Personal income picked up from July's tepid performance, posting a 0.4 percent rise compared with 0.2 percent the previous month, revised from the 0.1 percent gain initially reported.

Analysts polled by Reuters had forecast consumption to rise 0.1 percent and income to gain 0.3 percent after an increase in hours worked, with modest retail sales and a steep fall in auto sales forewarning of a slowdown in August spending.

Analysts expect a rebound in spending to underpin stronger growth in the second half of the year after the economy hit a soft spot earlier in the year.

U.S. second-quarter gross domestic product growth slowed to 3.3 percent from 4.5 percent in the previous three months after soaring oil prices dented household incomes and took the shine off shopping.

As a result, this week's renewed advance in U.S. crude prices above $50 per barrel has rekindled concern that the economic expansion will be checked.

Spending on durable goods, including costly items like cars, sank 1.6 percent in August, paring July's 6.2 percent surge.

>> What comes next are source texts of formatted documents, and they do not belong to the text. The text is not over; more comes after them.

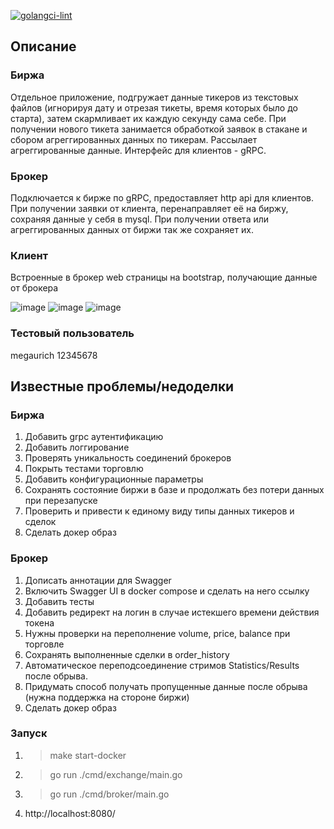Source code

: [![golangci-lint](https://github.com/KSerditov/Trading/actions/workflows/golang-lint.yml/badge.svg)](https://github.com/KSerditov/Trading/actions/workflows/golang-lint.yml)

## Описание
### Биржа
Отдельное приложение, подгружает данные тикеров из текстовых файлов (игнорируя дату и отрезая тикеты, время которых было до старта), затем скармливает их каждую секунду сама себе.
При получении нового тикета занимается обработкой заявок в стакане и сбором агреггированных данных по тикерам.
Рассылает агреггированные данные.
Интерфейс для клиентов - gRPC.

### Брокер
Подключается к бирже по gRPC, предоставляет http api для клиентов.
При получении заявки от клиента, перенаправляет её на биржу, сохраняя данные у себя в mysql.
При получении ответа или агреггированных данных от биржи так же сохраняет их.

### Клиент
Встроенные в брокер web страницы на bootstrap, получающие данные от брокера

![image](https://user-images.githubusercontent.com/3009597/211049871-6c831121-41f3-42dc-b4b2-118f65cb531c.png)
![image](https://user-images.githubusercontent.com/3009597/211049933-96d9784b-3216-455f-a624-194af42eac5c.png)
![image](https://user-images.githubusercontent.com/3009597/211050005-fc2dd493-4b1e-41f6-adf6-96e9da43741f.png)

### Тестовый пользователь
megaurich
12345678

## Известные проблемы/недоделки
### Биржа
1. Добавить grpc аутентификацию
2. Добавить логгирование
3. Проверять уникальность соединений брокеров
4. Покрыть тестами торговлю
5. Добавить конфигурационные параметры
6. Сохранять состояние биржи в базе и продолжать без потери данных при перезапуске
7. Проверить и привести к единому виду типы данных тикеров и сделок
8. Сделать докер образ

### Брокер
1. Дописать аннотации для Swagger
2. Включить Swagger UI в docker compose и сделать на него ссылку
3. Добавить тесты
4. Добавить редирект на логин в случае истекшего времени действия токена
5. Нужны проверки на переполнение volume, price, balance при торговле
6. Сохранять выполненные сделки в order_history
7. Автоматическое переподсоединение стримов Statistics/Results после обрыва.
8. Придумать способ получать пропущенные данные после обрыва (нужна поддержка на стороне биржи)
9. Сделать докер образ

### Запуск
1. > make start-docker
2. > go run ./cmd/exchange/main.go
3. > go run ./cmd/broker/main.go
4. http://localhost:8080/
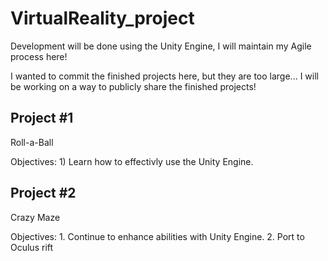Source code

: # VirtualReality_project
Development will be done using the Unity Engine, I will maintain my Agile process here!

I wanted to commit the finished projects here, but they are too large...
I will be working on a way to publicly share the finished projects!

Project #1
--------------
Roll-a-Ball
  
  Objectives:
    1) Learn how to effectivly use the Unity Engine.
    
Project #2
--------------
Crazy Maze
  
  Objectives:
    1. Continue to enhance abilities with Unity Engine.
    2. Port to Oculus rift
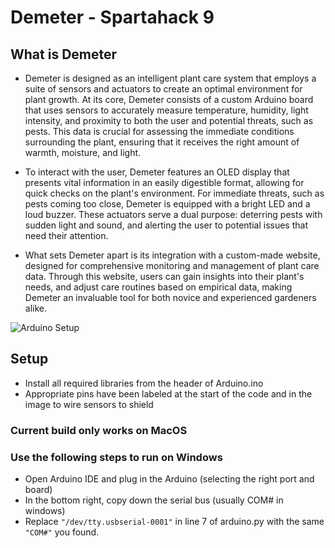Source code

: # Demeter - Spartahack 9

## What is Demeter
- Demeter is designed as an intelligent plant care system that employs a suite of sensors and actuators to create an optimal environment for plant growth. At its core, Demeter consists of a custom Arduino board that uses sensors to accurately measure temperature, humidity, light intensity, and proximity to both the user and potential threats, such as pests. This data is crucial for assessing the immediate conditions surrounding the plant, ensuring that it receives the right amount of warmth, moisture, and light.

- To interact with the user, Demeter features an OLED display that presents vital information in an easily digestible format, allowing for quick checks on the plant's environment. For immediate threats, such as pests coming too close, Demeter is equipped with a bright LED and a loud buzzer. These actuators serve a dual purpose: deterring pests with sudden light and sound, and alerting the user to potential issues that need their attention.

- What sets Demeter apart is its integration with a custom-made website, designed for comprehensive monitoring and management of plant care data. Through this website, users can gain insights into their plant's needs, and adjust care routines based on empirical data, making Demeter an invaluable tool for both novice and experienced gardeners alike.

![Arduino Setup](https://media.discordapp.net/attachments/657999029141110805/1202720467253989417/IMG_3368.jpg)

## Setup

- Install all required libraries from the header of Arduino.ino
- Appropriate pins have been labeled at the start of the code and in the image to wire sensors to shield

### Current build only works on MacOS
### Use the following steps to run on Windows

- Open Arduino IDE and plug in the Arduino (selecting the right port and board)
- In the bottom right, copy down the serial bus (usually COM# in windows)
- Replace `"/dev/tty.usbserial-0001"` in line 7 of arduino.py with the same `"COM#"` you found.
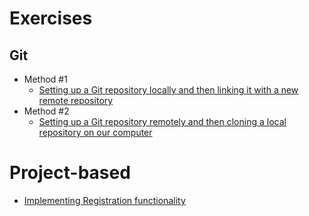 # Exercises

## Git

* Method #1
    - [Setting up a Git repository locally and then linking it with a new remote repository](./git-local-initialization.md)
* Method #2
    - [Setting up a Git repository remotely and then cloning a local repository on our computer](./git-remote-initialization.md)

# Project-based
* [Implementing Registration functionality](./registration-functionality.md)
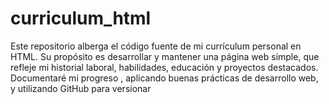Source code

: # curriculum_html
Este repositorio alberga el código fuente de mi currículum personal en HTML. Su propósito es desarrollar y mantener una página web simple, que refleje mi historial laboral, habilidades, educación y proyectos destacados. Documentaré mi progreso , aplicando buenas prácticas de desarrollo web, y utilizando GitHub para versionar 
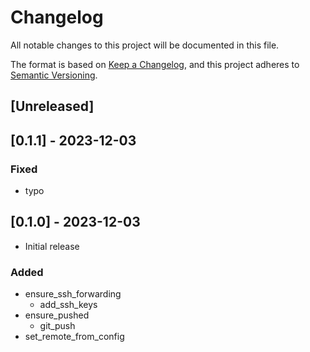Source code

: # Changelog

All notable changes to this project will be documented in this file.

The format is based on [Keep a Changelog](https://keepachangelog.com/en/1.0.0/),
and this project adheres to [Semantic Versioning](https://semver.org/spec/v2.0.0.html).

## [Unreleased]

## [0.1.1] - 2023-12-03

### Fixed
- typo 

## [0.1.0] - 2023-12-03

- Initial release

### Added
- ensure_ssh_forwarding
  - add_ssh_keys
- ensure_pushed
  - git_push
- set_remote_from_config
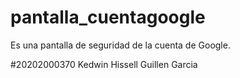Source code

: # pantalla_cuentagoogle

Es una pantalla de seguridad de la cuenta de Google.

#20202000370 Kedwin Hissell Guillen Garcia
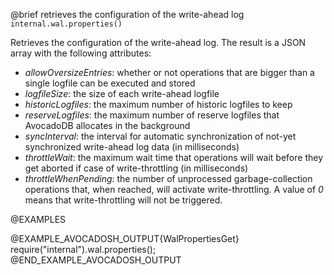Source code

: 

@brief retrieves the configuration of the write-ahead log
`internal.wal.properties()`

Retrieves the configuration of the write-ahead log. The result is a JSON
array with the following attributes:
- *allowOversizeEntries*: whether or not operations that are bigger than a
  single logfile can be executed and stored
- *logfileSize*: the size of each write-ahead logfile
- *historicLogfiles*: the maximum number of historic logfiles to keep
- *reserveLogfiles*: the maximum number of reserve logfiles that AvocadoDB
  allocates in the background
- *syncInterval*: the interval for automatic synchronization of not-yet
  synchronized write-ahead log data (in milliseconds)
- *throttleWait*: the maximum wait time that operations will wait before
  they get aborted if case of write-throttling (in milliseconds)
- *throttleWhenPending*: the number of unprocessed garbage-collection
  operations that, when reached, will activate write-throttling. A value of
  *0* means that write-throttling will not be triggered.

@EXAMPLES

@EXAMPLE_AVOCADOSH_OUTPUT{WalPropertiesGet}
  require("internal").wal.properties();
@END_EXAMPLE_AVOCADOSH_OUTPUT

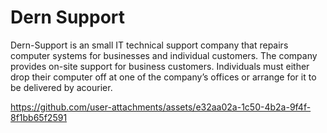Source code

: # Dern Support 
Dern-Support is an small IT technical support company that repairs computer systems for businesses and individual customers.
The company provides on-site support for business customers.
Individuals must either drop their computer off at one of the company’s offices or arrange for it to be delivered by acourier.


https://github.com/user-attachments/assets/e32aa02a-1c50-4b2a-9f4f-8f1bb65f2591
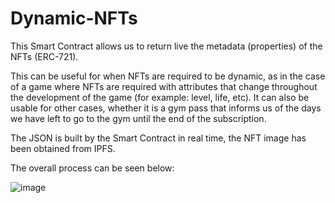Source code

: # Dynamic-NFTs
This Smart Contract allows us to return live the metadata (properties) of the NFTs (ERC-721).

This can be useful for when NFTs are required to be dynamic, as in the case of a game where NFTs are required with attributes that change throughout the development of the game (for example: level, life, etc). It can also be usable for other cases, whether it is a gym pass that informs us of the days we have left to go to the gym until the end of the subscription.

The JSON is built by the Smart Contract in real time, the NFT image has been obtained from IPFS.

The overall process can be seen below:

![image](https://user-images.githubusercontent.com/126001574/223964701-05a83753-1ccf-41bf-a79d-6963c7eb72c5.png)
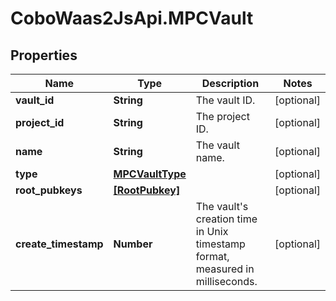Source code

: # CoboWaas2JsApi.MPCVault

## Properties

Name | Type | Description | Notes
------------ | ------------- | ------------- | -------------
**vault_id** | **String** | The vault ID. | [optional] 
**project_id** | **String** | The project ID. | [optional] 
**name** | **String** | The vault name. | [optional] 
**type** | [**MPCVaultType**](MPCVaultType.md) |  | [optional] 
**root_pubkeys** | [**[RootPubkey]**](RootPubkey.md) |  | [optional] 
**create_timestamp** | **Number** | The vault&#39;s creation time in Unix timestamp format, measured in milliseconds. | [optional] 


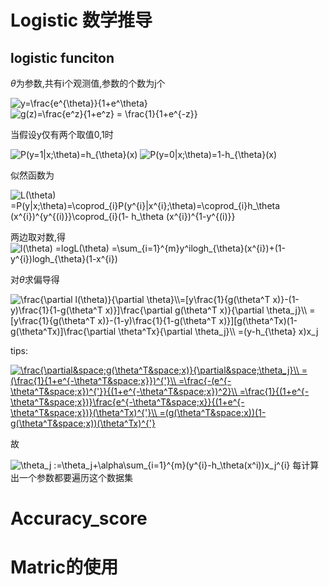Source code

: # Logistic 数学推导

## logistic funciton

$\theta$为参数,共有i个观测值,参数的个数为j个

<img src="https://latex.codecogs.com/gif.latex?h_\theta(x)=g(\theta^T (x))=\frac{e^{\theta^T x}}{1&plus;e^{\theta^T x}" title="y=\frac{e^{\theta}}{1+e^\theta}"/>

<img src="https://latex.codecogs.com/gif.latex?g(z)=\frac{e^z}{1&plus;e^z}&space;=&space;\frac{1}{1&plus;e^{-z}}" title="g(z)=\frac{e^z}{1+e^z} = \frac{1}{1+e^{-z}}" />

当假设y仅有两个取值0,1时

<img src="https://latex.codecogs.com/gif.latex?P(y=1|x;\theta)=h_{\theta}(x)" title="P(y=1|x;\theta)=h_{\theta}(x)" />

<img src="https://latex.codecogs.com/gif.latex?P(y=0|x;\theta)=1-h_{\theta}(x)" title="P(y=0|x;\theta)=1-h_{\theta}(x)" />

似然函数为



<img src="https://latex.codecogs.com/gif.latex?L(\theta)&space;=P(y|x;\theta)=\coprod_{i}P(y^{i}|x^{i};\theta)=\coprod_{i}h_\theta&space;(x^{i})^{y^{(i)}}\coprod_{i}(1-&space;h_\theta&space;(x^{i})^{1-y^{(i)}}" title="L(\theta) =P(y|x;\theta)=\coprod_{i}P(y^{i}|x^{i};\theta)=\coprod_{i}h_\theta (x^{i})^{y^{(i)}}\coprod_{i}(1- h_\theta (x^{i})^{1-y^{(i)}}" />



两边取对数,得
<img src="https://latex.codecogs.com/gif.latex?l(\theta)&space;=logL(\theta)&space;=\sum_{i=1}^{m}y^ilogh_{\theta}(x^{i})&plus;(1-y^{i})logh_{\theta}(1-x^{i})" title="l(\theta) =logL(\theta) =\sum_{i=1}^{m}y^ilogh_{\theta}(x^{i})+(1-y^{i})logh_{\theta}(1-x^{i})" />

对$\theta$求偏导得

<img src="https://latex.codecogs.com/gif.latex?\frac{\partial&space;l(\theta)}{\partial&space;\theta}\\=[y\frac{1}{g(\theta^T&space;x)}-(1-y)\frac{1}{1-g(\theta^T&space;x)}]\frac{\partial&space;g(\theta^T&space;x)}{\partial&space;\theta_j}\\&space;=[y\frac{1}{g(\theta^T&space;x)}-(1-y)\frac{1}{1-g(\theta^T&space;x)}][g(\theta^Tx)(1-g(\theta^Tx)]\frac{\partial&space;\theta^Tx}{\partial&space;\theta_j}\\&space;=(y-h_{\theta}&space;x)x_j" title="\frac{\partial l(\theta)}{\partial \theta}\\=[y\frac{1}{g(\theta^T x)}-(1-y)\frac{1}{1-g(\theta^T x)}]\frac{\partial g(\theta^T x)}{\partial \theta_j}\\ =[y\frac{1}{g(\theta^T x)}-(1-y)\frac{1}{1-g(\theta^T x)}][g(\theta^Tx)(1-g(\theta^Tx)]\frac{\partial \theta^Tx}{\partial \theta_j}\\ =(y-h_{\theta} x)x_j" />



tips:

<a href="https://www.codecogs.com/eqnedit.php?latex=\frac{\partial&space;g(\theta^T&space;x)}{\partial&space;\theta_j}\\&space;=(\frac{1}{1&plus;e^{-\theta^T&space;x}})^{'}\\&space;=\frac{-(e^{-\theta^T&space;x})^{'}}{(1&plus;e^{-\theta^T&space;x})^2}\\&space;=\frac{1}{(1&plus;e^{-\theta^T&space;x})}\frac{e^{-\theta^T&space;x}}{(1&plus;e^{-\theta^T&space;x})}(\theta^Tx)^{'}\\&space;=(g(\theta^T&space;x))(1-g(\theta^T&space;x))(\theta^Tx)^{'}" target="_blank"><img src="https://latex.codecogs.com/gif.latex?\frac{\partial&space;g(\theta^T&space;x)}{\partial&space;\theta_j}\\&space;=(\frac{1}{1&plus;e^{-\theta^T&space;x}})^{'}\\&space;=\frac{-(e^{-\theta^T&space;x})^{'}}{(1&plus;e^{-\theta^T&space;x})^2}\\&space;=\frac{1}{(1&plus;e^{-\theta^T&space;x})}\frac{e^{-\theta^T&space;x}}{(1&plus;e^{-\theta^T&space;x})}(\theta^Tx)^{'}\\&space;=(g(\theta^T&space;x))(1-g(\theta^T&space;x))(\theta^Tx)^{'}" title="\frac{\partial&space;g(\theta^T&space;x)}{\partial&space;\theta_j}\\ =(\frac{1}{1&plus;e^{-\theta^T&space;x}})^{'}\\ =\frac{-(e^{-\theta^T&space;x})^{'}}{(1&plus;e^{-\theta^T&space;x})^2}\\ =\frac{1}{(1&plus;e^{-\theta^T&space;x})}\frac{e^{-\theta^T&space;x}}{(1&plus;e^{-\theta^T&space;x})}(\theta^Tx)^{'}\\ =(g(\theta^T&space;x))(1-g(\theta^T&space;x))(\theta^Tx)^{'}" /></a>


故

<img src="https://latex.codecogs.com/gif.latex?\theta_j&space;:=\theta_j&plus;\alpha\sum_{i=1}^{m}(y^{i}-h_\theta(x^i))x_j^{i}" title="\theta_j :=\theta_j+\alpha\sum_{i=1}^{m}(y^{i}-h_\theta(x^i))x_j^{i}" />
每计算出一个参数都要遍历这个数据集

# Accuracy_score

# Matric的使用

This was revised up from the 4.1 percent jump initially reported. Nondurable spending advanced 0.2 percent after gaining 0.3 percent the previous month.

The Commerce Department said that the impact of Hurricane Charley (search), which slammed the southeast causing extensive damage, reduced rental income by about $11 billion. But it said this was largely offset by a roughly $12.5 billion rise in business transfers to reflect insurance payouts.